Source records:
+ + + + + + +

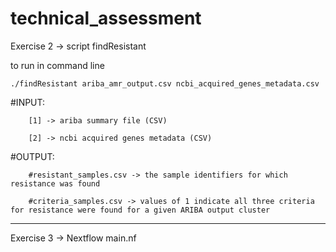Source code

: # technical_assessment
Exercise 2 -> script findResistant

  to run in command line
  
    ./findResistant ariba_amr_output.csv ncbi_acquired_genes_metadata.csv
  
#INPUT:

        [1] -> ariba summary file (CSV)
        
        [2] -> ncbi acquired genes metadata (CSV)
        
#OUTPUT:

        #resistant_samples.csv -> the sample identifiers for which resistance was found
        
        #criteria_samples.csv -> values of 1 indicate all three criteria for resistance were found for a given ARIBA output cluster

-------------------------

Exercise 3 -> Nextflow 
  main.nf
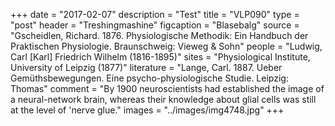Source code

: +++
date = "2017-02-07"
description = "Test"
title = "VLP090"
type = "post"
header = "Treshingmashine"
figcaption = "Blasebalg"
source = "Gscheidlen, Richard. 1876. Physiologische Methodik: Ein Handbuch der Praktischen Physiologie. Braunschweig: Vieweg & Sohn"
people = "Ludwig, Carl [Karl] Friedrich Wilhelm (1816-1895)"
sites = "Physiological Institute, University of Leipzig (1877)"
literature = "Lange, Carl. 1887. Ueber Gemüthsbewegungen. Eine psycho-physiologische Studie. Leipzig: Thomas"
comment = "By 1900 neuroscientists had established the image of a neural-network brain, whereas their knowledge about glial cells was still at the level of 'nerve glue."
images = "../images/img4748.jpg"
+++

+ + + + + + +

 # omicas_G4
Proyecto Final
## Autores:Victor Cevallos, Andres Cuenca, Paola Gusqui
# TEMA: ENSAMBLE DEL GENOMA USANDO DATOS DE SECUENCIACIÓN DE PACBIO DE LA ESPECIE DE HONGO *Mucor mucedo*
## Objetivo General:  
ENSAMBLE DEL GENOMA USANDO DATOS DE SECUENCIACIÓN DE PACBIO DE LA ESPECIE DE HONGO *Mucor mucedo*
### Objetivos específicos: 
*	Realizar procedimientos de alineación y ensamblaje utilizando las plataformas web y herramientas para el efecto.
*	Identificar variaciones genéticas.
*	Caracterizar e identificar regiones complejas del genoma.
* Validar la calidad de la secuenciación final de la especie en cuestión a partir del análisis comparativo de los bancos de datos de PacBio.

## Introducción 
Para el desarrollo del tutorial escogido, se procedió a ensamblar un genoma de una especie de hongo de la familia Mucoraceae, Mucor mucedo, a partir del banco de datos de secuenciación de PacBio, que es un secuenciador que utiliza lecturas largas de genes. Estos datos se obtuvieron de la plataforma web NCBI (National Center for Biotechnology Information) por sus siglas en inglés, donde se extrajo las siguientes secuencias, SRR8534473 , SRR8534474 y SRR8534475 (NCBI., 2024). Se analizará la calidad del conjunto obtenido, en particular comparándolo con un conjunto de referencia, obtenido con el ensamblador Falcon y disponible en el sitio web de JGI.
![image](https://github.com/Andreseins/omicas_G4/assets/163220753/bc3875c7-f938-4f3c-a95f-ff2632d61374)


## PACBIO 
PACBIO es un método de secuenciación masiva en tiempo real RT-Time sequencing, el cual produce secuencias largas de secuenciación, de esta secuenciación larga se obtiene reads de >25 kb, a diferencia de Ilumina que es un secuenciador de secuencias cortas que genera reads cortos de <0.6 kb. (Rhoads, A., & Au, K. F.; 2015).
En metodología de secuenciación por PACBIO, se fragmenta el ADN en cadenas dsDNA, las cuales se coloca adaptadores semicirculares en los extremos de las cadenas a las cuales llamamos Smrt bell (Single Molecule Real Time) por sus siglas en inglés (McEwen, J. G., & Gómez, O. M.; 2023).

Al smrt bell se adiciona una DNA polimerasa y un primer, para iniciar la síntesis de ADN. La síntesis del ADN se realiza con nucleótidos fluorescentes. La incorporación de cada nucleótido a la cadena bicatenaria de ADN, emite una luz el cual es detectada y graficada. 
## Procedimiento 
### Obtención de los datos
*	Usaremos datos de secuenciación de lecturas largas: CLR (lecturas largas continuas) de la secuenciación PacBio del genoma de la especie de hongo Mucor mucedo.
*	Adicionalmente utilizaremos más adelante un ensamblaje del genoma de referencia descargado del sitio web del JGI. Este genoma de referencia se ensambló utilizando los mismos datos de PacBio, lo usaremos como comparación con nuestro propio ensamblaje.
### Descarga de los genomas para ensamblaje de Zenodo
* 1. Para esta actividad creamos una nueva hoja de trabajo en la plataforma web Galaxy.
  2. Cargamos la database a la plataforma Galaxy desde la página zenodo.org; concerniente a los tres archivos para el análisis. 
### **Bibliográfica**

+ + + + + + +

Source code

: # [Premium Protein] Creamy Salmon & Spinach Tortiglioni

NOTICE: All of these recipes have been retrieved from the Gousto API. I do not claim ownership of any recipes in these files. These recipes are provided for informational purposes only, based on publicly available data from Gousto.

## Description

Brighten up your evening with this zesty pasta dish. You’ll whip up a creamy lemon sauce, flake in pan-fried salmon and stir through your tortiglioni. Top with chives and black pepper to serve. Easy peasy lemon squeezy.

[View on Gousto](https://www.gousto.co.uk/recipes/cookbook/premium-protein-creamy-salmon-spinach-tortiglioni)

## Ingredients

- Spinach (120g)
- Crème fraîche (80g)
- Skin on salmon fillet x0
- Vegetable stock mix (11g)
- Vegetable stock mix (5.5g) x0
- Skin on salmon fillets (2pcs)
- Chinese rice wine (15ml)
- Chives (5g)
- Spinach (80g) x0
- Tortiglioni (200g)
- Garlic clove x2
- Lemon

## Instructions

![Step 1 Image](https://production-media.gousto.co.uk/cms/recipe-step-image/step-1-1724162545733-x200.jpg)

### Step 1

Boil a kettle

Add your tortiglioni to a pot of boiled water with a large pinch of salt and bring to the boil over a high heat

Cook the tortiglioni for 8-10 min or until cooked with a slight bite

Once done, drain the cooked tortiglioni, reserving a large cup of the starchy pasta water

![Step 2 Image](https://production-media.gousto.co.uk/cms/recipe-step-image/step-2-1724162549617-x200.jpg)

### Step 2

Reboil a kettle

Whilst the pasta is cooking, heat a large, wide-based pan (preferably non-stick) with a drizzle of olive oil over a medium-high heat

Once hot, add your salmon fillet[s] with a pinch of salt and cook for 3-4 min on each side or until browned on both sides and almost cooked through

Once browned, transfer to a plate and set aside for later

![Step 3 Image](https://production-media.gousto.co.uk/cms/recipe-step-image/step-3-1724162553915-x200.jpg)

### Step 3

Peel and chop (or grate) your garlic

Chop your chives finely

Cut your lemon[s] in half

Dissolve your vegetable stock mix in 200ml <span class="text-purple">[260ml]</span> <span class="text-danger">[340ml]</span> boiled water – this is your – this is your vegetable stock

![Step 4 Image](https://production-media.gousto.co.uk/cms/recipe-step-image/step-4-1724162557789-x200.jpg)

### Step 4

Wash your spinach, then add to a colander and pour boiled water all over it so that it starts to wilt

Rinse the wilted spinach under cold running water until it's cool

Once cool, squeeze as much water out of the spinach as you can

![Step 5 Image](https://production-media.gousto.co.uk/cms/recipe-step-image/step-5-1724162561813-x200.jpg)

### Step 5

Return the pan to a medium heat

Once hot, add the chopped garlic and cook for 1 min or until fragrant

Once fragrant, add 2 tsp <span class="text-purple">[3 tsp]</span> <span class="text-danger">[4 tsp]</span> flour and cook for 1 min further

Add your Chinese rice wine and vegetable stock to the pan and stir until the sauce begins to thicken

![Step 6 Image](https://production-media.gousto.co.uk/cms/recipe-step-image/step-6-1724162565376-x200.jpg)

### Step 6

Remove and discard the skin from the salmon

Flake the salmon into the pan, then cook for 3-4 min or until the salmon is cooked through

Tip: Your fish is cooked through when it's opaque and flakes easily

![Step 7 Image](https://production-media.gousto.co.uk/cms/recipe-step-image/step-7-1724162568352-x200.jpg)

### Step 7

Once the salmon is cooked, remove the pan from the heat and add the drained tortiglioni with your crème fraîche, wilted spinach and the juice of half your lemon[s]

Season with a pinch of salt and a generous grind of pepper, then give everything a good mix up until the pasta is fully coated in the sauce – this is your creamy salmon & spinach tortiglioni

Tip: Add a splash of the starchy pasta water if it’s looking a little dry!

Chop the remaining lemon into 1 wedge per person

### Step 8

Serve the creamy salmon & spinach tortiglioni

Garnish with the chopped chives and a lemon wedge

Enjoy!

+ + + + + + +

* [Exercise aim]:
Which lines of the data above contain "text"? Copy each one.

* [Result of this exercise]:
Dissolve your vegetable stock mix in 200ml <span class="text-purple">[260ml]</span> <span class="text-danger">[340ml]</span> boiled water – this is your – this is your vegetable stock
Once fragrant, add 2 tsp <span class="text-purple">[3 tsp]</span> <span class="text-danger">[4 tsp]</span> flour and cook for 1 min further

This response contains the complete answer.